Pokerstar, Fulltilt font face au FBI

 Les 16 et 17 avril 2011 resteront sans doute longtemps dans la tête des joueurs de poker en ligne, surtout aux États-Unis. Les leaders du poker viennent en effet d'être fermées par le FBI.
Leurs propriétaires sont accusés de blanchiment d’argent, de fraude bancaire et d’infraction aux jeux de hasard. Le préjudice subit s’élèverait à plus de trois milliards de dollars. Le FBI a condamné l’accès à ces sites sur le territoire américain. Il a agi sous la direction du procureur du district sud de New York, Preet Bharara.
A l'origine de ce coup de filet, un homme : Daniel Tzvetkoff. Arrêté en 2009 pour les mêmes chefs d’accusation, il aurait vendu ses informations sur les 11 accusés dans cette affaire, contre sa liberté.

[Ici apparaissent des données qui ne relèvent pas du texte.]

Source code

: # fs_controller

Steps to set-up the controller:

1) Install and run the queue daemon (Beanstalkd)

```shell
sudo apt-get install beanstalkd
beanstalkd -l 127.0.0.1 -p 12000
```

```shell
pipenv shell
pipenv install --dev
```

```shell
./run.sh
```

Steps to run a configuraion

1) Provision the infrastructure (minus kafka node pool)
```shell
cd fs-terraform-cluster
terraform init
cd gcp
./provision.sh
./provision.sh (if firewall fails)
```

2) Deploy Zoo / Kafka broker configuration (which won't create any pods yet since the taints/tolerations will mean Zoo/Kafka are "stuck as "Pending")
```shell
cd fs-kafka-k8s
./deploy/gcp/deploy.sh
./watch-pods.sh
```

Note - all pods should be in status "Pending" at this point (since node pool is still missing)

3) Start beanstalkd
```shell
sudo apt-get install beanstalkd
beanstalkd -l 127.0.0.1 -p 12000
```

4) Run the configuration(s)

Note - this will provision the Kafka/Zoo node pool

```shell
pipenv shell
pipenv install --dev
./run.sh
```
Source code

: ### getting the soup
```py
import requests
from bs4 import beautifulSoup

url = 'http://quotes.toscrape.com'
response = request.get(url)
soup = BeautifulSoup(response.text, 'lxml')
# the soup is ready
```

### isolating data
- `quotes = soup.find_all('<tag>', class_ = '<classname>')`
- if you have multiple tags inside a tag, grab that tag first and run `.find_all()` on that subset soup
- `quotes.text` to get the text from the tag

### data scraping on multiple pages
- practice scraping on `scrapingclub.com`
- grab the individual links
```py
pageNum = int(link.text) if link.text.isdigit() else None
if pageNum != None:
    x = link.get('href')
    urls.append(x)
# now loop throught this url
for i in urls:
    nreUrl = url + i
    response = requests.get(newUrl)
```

Aujourd’hui, le département américain de la justice fait main basse sur les comptes bancaires de ces sites. En tout, 75 comptes éparpillés dans 14 pays. Dans le même temps, Pokerstars et Full Tilt Poker assurent que les fonds des joueurs américains sont conservés en toute sécurité. Les membres de ces deux sites peuvent d’ailleurs retirer leurs fonds bien qu’il subsiste quelques difficultés techniques, selon le site RDS.ca.
 
Tous les sites sont actuellement fermés et le FBI affiche le message ci-dessus sur leur page d’accueil. De plus tous les noms de domaine des trois sociétés ont été saisis par la justice, et le bureau fédéral d’investigation a gelé 80 comptes bancaires dans 15 pays.
La communauté du poker en ligne est sous le choc aux Etats-Unis et on peut comprendre : ils seraient plusieurs millions d’américains à jouer en ligne.
Les comptes des sociétés ayant été bloqués, de nombreux joueurs professionnels, semi-professionnels ou sous contrat risquent quelques problèmes de trésorerie dans les semaines à venir. Les plus petits comptes sont évidemment concernés aussi. Plusieurs tournois sont également en danger. En effet, les sites saisis étaient parmi les principaux sponsors des scènes majeures du poker, à commencer par les WSOP, les championnats du monde.
Dans le reste du monde, la situation est variable d'un point de vue légal et ne devrait pas, en soi, poser de quelconque problème.  Reste que la répartition des revenus selon les pays n'est pas du tout la même pour tout le monde. Ainsi, si PokerStars dispose d'une excellente couverture mondiale, FullTilt était très concentré sur les USA et sa survie n'est pas assurée.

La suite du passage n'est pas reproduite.